- Entries provided -
☆ ☆ ☆
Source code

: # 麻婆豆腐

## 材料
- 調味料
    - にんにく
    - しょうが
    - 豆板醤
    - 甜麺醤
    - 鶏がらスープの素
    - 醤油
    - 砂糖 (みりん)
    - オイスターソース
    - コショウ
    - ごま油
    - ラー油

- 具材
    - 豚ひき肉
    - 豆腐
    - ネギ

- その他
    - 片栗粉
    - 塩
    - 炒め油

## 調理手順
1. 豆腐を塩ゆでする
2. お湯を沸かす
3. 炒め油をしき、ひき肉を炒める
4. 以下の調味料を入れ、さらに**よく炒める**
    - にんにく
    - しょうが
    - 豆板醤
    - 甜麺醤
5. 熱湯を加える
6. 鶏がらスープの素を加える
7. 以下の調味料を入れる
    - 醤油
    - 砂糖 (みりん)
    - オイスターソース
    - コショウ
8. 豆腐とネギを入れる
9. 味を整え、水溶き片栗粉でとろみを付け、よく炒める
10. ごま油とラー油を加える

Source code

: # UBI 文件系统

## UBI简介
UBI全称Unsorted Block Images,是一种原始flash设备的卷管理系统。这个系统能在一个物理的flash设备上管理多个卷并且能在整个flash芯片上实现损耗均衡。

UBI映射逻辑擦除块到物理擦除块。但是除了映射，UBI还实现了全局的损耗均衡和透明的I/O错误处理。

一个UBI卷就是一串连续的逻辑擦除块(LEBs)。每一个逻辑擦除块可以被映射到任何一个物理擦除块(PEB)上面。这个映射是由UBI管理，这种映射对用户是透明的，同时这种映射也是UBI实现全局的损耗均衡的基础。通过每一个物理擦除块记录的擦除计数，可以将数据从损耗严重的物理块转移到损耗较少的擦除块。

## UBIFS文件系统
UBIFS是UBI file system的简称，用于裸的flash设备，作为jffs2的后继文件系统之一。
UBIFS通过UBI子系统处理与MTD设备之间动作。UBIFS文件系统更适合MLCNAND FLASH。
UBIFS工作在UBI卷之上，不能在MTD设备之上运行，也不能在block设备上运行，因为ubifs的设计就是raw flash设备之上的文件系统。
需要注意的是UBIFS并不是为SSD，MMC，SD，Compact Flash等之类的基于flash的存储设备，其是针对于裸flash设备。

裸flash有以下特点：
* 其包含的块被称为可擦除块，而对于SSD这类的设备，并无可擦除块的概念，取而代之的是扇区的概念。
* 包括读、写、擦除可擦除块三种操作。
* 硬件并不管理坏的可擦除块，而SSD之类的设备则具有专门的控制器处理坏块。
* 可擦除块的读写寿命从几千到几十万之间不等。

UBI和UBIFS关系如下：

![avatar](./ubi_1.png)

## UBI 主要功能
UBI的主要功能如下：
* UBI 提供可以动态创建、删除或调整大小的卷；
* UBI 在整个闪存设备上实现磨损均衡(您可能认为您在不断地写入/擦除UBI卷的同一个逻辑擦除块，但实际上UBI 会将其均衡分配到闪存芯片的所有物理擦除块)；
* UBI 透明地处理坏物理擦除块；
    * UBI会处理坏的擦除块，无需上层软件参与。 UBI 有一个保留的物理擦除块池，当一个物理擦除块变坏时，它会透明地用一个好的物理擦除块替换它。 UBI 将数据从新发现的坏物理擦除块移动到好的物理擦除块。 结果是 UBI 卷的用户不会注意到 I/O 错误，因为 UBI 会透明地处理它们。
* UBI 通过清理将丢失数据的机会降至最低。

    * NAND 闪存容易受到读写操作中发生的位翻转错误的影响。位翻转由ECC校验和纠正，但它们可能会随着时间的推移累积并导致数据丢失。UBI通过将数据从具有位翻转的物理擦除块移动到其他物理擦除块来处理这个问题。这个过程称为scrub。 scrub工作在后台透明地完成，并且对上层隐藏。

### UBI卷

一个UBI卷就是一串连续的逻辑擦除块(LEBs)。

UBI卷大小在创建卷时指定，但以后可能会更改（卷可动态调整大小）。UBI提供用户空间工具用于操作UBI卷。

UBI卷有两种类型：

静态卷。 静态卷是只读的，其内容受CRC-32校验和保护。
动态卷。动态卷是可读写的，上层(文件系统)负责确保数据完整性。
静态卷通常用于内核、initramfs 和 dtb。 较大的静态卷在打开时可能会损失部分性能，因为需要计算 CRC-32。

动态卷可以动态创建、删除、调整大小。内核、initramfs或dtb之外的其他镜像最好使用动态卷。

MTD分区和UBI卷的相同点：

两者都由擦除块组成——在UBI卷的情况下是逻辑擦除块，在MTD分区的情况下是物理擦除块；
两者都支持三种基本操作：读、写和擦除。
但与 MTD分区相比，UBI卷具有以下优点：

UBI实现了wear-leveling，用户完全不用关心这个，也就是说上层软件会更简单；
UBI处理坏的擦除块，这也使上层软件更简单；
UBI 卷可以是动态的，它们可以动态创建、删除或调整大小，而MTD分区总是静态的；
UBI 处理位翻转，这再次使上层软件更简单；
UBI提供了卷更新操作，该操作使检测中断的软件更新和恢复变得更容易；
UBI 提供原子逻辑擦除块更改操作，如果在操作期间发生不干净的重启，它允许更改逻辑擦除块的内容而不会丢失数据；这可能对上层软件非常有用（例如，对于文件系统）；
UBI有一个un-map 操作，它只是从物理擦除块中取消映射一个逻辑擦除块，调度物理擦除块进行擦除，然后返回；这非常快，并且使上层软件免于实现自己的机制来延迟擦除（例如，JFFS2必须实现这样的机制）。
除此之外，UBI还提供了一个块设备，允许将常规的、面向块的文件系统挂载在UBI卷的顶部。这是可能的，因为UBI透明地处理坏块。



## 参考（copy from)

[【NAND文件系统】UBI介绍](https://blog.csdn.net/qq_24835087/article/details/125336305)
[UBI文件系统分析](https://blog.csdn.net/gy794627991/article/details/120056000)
☆ ☆ ☆
- Work order -
Transcribe the whole listing above exactly, leaving nothing out.

- Answer area -
Source code

: # 麻婆豆腐

## 材料
- 調味料
    - にんにく
    - しょうが
    - 豆板醤
    - 甜麺醤
    - 鶏がらスープの素
    - 醤油
    - 砂糖 (みりん)
    - オイスターソース
    - コショウ
    - ごま油
    - ラー油

- 具材
    - 豚ひき肉
    - 豆腐
    - ネギ

- その他
    - 片栗粉
    - 塩
    - 炒め油

## 調理手順
1. 豆腐を塩ゆでする
2. お湯を沸かす
3. 炒め油をしき、ひき肉を炒める
4. 以下の調味料を入れ、さらに**よく炒める**
    - にんにく
    - しょうが
    - 豆板醤
    - 甜麺醤
5. 熱湯を加える
6. 鶏がらスープの素を加える
7. 以下の調味料を入れる
    - 醤油
    - 砂糖 (みりん)
    - オイスターソース
    - コショウ
8. 豆腐とネギを入れる
9. 味を整え、水溶き片栗粉でとろみを付け、よく炒める
10. ごま油とラー油を加える

Source code

: # UBI 文件系统

## UBI简介
UBI全称Unsorted Block Images,是一种原始flash设备的卷管理系统。这个系统能在一个物理的flash设备上管理多个卷并且能在整个flash芯片上实现损耗均衡。

UBI映射逻辑擦除块到物理擦除块。但是除了映射，UBI还实现了全局的损耗均衡和透明的I/O错误处理。

一个UBI卷就是一串连续的逻辑擦除块(LEBs)。每一个逻辑擦除块可以被映射到任何一个物理擦除块(PEB)上面。这个映射是由UBI管理，这种映射对用户是透明的，同时这种映射也是UBI实现全局的损耗均衡的基础。通过每一个物理擦除块记录的擦除计数，可以将数据从损耗严重的物理块转移到损耗较少的擦除块。

## UBIFS文件系统
UBIFS是UBI file system的简称，用于裸的flash设备，作为jffs2的后继文件系统之一。
UBIFS通过UBI子系统处理与MTD设备之间动作。UBIFS文件系统更适合MLCNAND FLASH。
UBIFS工作在UBI卷之上，不能在MTD设备之上运行，也不能在block设备上运行，因为ubifs的设计就是raw flash设备之上的文件系统。
需要注意的是UBIFS并不是为SSD，MMC，SD，Compact Flash等之类的基于flash的存储设备，其是针对于裸flash设备。

裸flash有以下特点：
* 其包含的块被称为可擦除块，而对于SSD这类的设备，并无可擦除块的概念，取而代之的是扇区的概念。
* 包括读、写、擦除可擦除块三种操作。
* 硬件并不管理坏的可擦除块，而SSD之类的设备则具有专门的控制器处理坏块。
* 可擦除块的读写寿命从几千到几十万之间不等。

UBI和UBIFS关系如下：

![avatar](./ubi_1.png)

## UBI 主要功能
UBI的主要功能如下：
* UBI 提供可以动态创建、删除或调整大小的卷；
* UBI 在整个闪存设备上实现磨损均衡(您可能认为您在不断地写入/擦除UBI卷的同一个逻辑擦除块，但实际上UBI 会将其均衡分配到闪存芯片的所有物理擦除块)；
* UBI 透明地处理坏物理擦除块；
    * UBI会处理坏的擦除块，无需上层软件参与。 UBI 有一个保留的物理擦除块池，当一个物理擦除块变坏时，它会透明地用一个好的物理擦除块替换它。 UBI 将数据从新发现的坏物理擦除块移动到好的物理擦除块。 结果是 UBI 卷的用户不会注意到 I/O 错误，因为 UBI 会透明地处理它们。
* UBI 通过清理将丢失数据的机会降至最低。

    * NAND 闪存容易受到读写操作中发生的位翻转错误的影响。位翻转由ECC校验和纠正，但它们可能会随着时间的推移累积并导致数据丢失。UBI通过将数据从具有位翻转的物理擦除块移动到其他物理擦除块来处理这个问题。这个过程称为scrub。 scrub工作在后台透明地完成，并且对上层隐藏。

### UBI卷

一个UBI卷就是一串连续的逻辑擦除块(LEBs)。

UBI卷大小在创建卷时指定，但以后可能会更改（卷可动态调整大小）。UBI提供用户空间工具用于操作UBI卷。

UBI卷有两种类型：

静态卷。 静态卷是只读的，其内容受CRC-32校验和保护。
动态卷。动态卷是可读写的，上层(文件系统)负责确保数据完整性。
静态卷通常用于内核、initramfs 和 dtb。 较大的静态卷在打开时可能会损失部分性能，因为需要计算 CRC-32。

动态卷可以动态创建、删除、调整大小。内核、initramfs或dtb之外的其他镜像最好使用动态卷。

MTD分区和UBI卷的相同点：

两者都由擦除块组成——在UBI卷的情况下是逻辑擦除块，在MTD分区的情况下是物理擦除块；
两者都支持三种基本操作：读、写和擦除。
但与 MTD分区相比，UBI卷具有以下优点：

UBI实现了wear-leveling，用户完全不用关心这个，也就是说上层软件会更简单；
UBI处理坏的擦除块，这也使上层软件更简单；
UBI 卷可以是动态的，它们可以动态创建、删除或调整大小，而MTD分区总是静态的；
UBI 处理位翻转，这再次使上层软件更简单；
UBI提供了卷更新操作，该操作使检测中断的软件更新和恢复变得更容易；
UBI 提供原子逻辑擦除块更改操作，如果在操作期间发生不干净的重启，它允许更改逻辑擦除块的内容而不会丢失数据；这可能对上层软件非常有用（例如，对于文件系统）；
UBI有一个un-map 操作，它只是从物理擦除块中取消映射一个逻辑擦除块，调度物理擦除块进行擦除，然后返回；这非常快，并且使上层软件免于实现自己的机制来延迟擦除（例如，JFFS2必须实现这样的机制）。
除此之外，UBI还提供了一个块设备，允许将常规的、面向块的文件系统挂载在UBI卷的顶部。这是可能的，因为UBI透明地处理坏块。



## 参考（copy from)

[【NAND文件系统】UBI介绍](https://blog.csdn.net/qq_24835087/article/details/125336305)
[UBI文件系统分析](https://blog.csdn.net/gy794627991/article/details/120056000)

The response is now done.